La política exterior -y añado aquí la de defensa- debe ser, por definición, una política de consenso. No se nos respetará en el exterior si nuestras posiciones se basan en mayorías parlamentarias exiguas. Nuestra fuerza en el exterior vendrá de la mano de nuestra capacidad para llegar a acuerdos en relación con los intereses generales de España en el mundo.

La política exterior es cara. Participar en las grandes decisiones planetarias es caro. Ser un miembro activo de G-20 es caro. Mantener una red amplia de Embajadas y Consulados capaces de defender adecuadamente nuestros intereses es caro. Pero una política exterior consensuada y firme, que sea capaz de convertir a España en un referente internacional en múltiples ámbitos, es sin duda una gran inversión estratégica.

España debe ser reconocida en la sociedad internacional como un socio serio, referente en solidaridad y paz, pero también en innovación y competitividad. Esa debe ser nuestra tarjeta de presentación internacional y en un mundo extremadamente competitivo y globalizado, es necesario un esfuerzo nacional consensuado que sea capaz de colocarnos en el lugar que la historia de España nos exige que ocupemos.
 
Una buena educación para formar buenos ciudadanos
 
Concluyo las ya largas reflexiones para atisbar el horizonte del 2020 con una referencia que no por ser la última es la menos necesaria. Yo diría que es el pilar sobre el que debemos construir la nueva sociedad del futuro inmediato. Me refiero al papel de la educación en nuestra vida pública. Se han vertido ríos de tinta en reflexionar sobre estas materias, pero no se ha dicho con suficiente claridad que lo que una sociedad sea depende de su sistema educativo.

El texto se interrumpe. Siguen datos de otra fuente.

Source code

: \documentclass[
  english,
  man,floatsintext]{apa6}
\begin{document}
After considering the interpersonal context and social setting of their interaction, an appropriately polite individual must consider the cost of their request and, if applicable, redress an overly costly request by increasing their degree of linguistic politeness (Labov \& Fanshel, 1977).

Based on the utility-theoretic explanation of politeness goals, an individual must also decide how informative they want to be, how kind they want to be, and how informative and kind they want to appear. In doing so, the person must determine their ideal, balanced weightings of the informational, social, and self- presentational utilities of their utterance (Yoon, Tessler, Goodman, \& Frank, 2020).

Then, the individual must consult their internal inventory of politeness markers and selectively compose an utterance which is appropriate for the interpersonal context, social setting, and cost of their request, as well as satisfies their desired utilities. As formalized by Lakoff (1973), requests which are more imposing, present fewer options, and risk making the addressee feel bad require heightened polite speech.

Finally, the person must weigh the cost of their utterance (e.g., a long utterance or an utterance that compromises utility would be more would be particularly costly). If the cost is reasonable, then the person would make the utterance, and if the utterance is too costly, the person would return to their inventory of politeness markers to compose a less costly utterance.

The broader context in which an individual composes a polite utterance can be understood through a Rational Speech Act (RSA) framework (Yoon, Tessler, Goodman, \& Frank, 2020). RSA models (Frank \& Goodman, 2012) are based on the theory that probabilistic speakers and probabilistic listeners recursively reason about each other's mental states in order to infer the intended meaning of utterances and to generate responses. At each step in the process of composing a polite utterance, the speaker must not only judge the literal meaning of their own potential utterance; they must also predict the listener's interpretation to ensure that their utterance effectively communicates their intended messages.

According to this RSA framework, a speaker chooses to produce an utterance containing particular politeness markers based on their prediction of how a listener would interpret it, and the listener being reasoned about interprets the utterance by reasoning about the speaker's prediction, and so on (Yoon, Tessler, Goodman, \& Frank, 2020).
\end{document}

Con frecuencia se ha aludido a la necesidad de la educación para incrementar la productividad, la competitividad y el crecimiento económico. Es absolutamente cierto, pero antes que fuerza de trabajo una buena educación forma y perfila ciudadanos, es decir, hombres y mujeres que enfrenten el futuro con formación, capacidad crítica y disposición dialogante. La educación ha de formar profesionales capaces y, sobre, todo, ciudadanos competentes. Por ello es menester un consenso sobre los puntos centrales del proyecto educativo que no puede estar sometido al albur de las mayorías políticas y los cambios de gobierno.

Queden estos apuntes como invitaciones a la reflexión cuyo único propósito es colaborar a los debates que se han abierto en el foro 2020 y las líneas que acabo de escribir como un elemento más para el diálogo plural a través del cual construir los acuerdos que necesitamos como sociedad democrática y abierta que afronta el futuro con esperanza.

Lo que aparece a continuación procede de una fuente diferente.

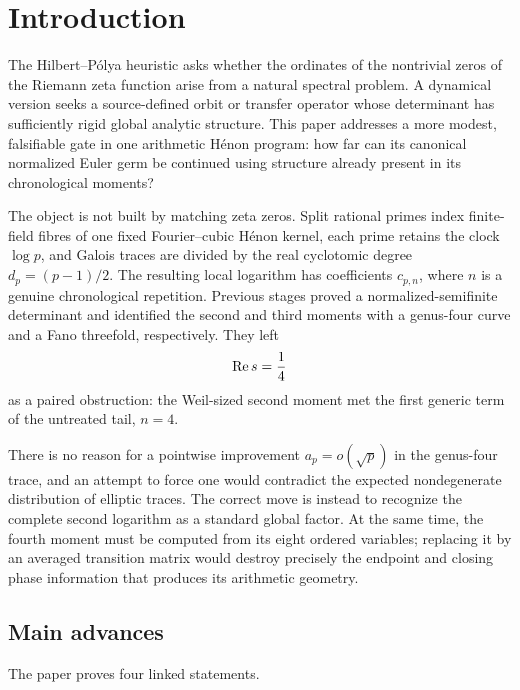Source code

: \section{Introduction}\label{sec:introduction}

The Hilbert--P\'olya heuristic asks whether the ordinates of the
nontrivial zeros of the Riemann zeta function arise from a natural spectral
problem.  A dynamical version seeks a source-defined orbit or transfer
operator whose determinant has sufficiently rigid global analytic structure.
This paper addresses a more modest, falsifiable gate in one arithmetic
H\'enon program: how far can its canonical normalized Euler germ be
continued using structure already present in its chronological moments?

The object is not built by matching zeta zeros.  Split rational primes index
finite-field fibres of one fixed Fourier--cubic H\'enon kernel, each prime
retains the clock \(\log p\), and Galois traces are divided by the real
cyclotomic degree \(d_p=(p-1)/2\).  The resulting local logarithm has
coefficients \(c_{p,n}\), where \(n\) is a genuine chronological
repetition.  Previous stages proved a normalized-semifinite determinant and
identified the second and third moments with a genus-four curve and a Fano
threefold, respectively.  They left
\[
  \RePart s=\frac14
\]
as a paired obstruction: the Weil-sized second moment met the first generic
term of the untreated tail, \(n=4\).

There is no reason for a pointwise improvement
\(a_p=o(\sqrt p)\) in the genus-four trace, and an attempt to force one
would contradict the expected nondegenerate distribution of elliptic
traces.  The correct move is instead to recognize the complete second
logarithm as a standard global factor.  At the same time, the fourth moment
must be computed from its eight ordered variables; replacing it by an
averaged transition matrix would destroy precisely the endpoint and closing
phase information that produces its arithmetic geometry.

\subsection{Main advances}

The paper proves four linked statements.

Mi enhorabuena a los impulsores de este proyecto y mis mejores deseos de éxito en una reflexión que considero políticamente necesaria y socialmente ineludible.
 
[*]  José Bono Martínez presidió el Congreso de los Diputados en la IX Legislatura (2008-2011). Este artículo se publicó en el libro "La España que necesitamos. Del 20 N al 2020", en 2011, pero sigue plenamente vigente, razón por la que lo recuperamos para este debate.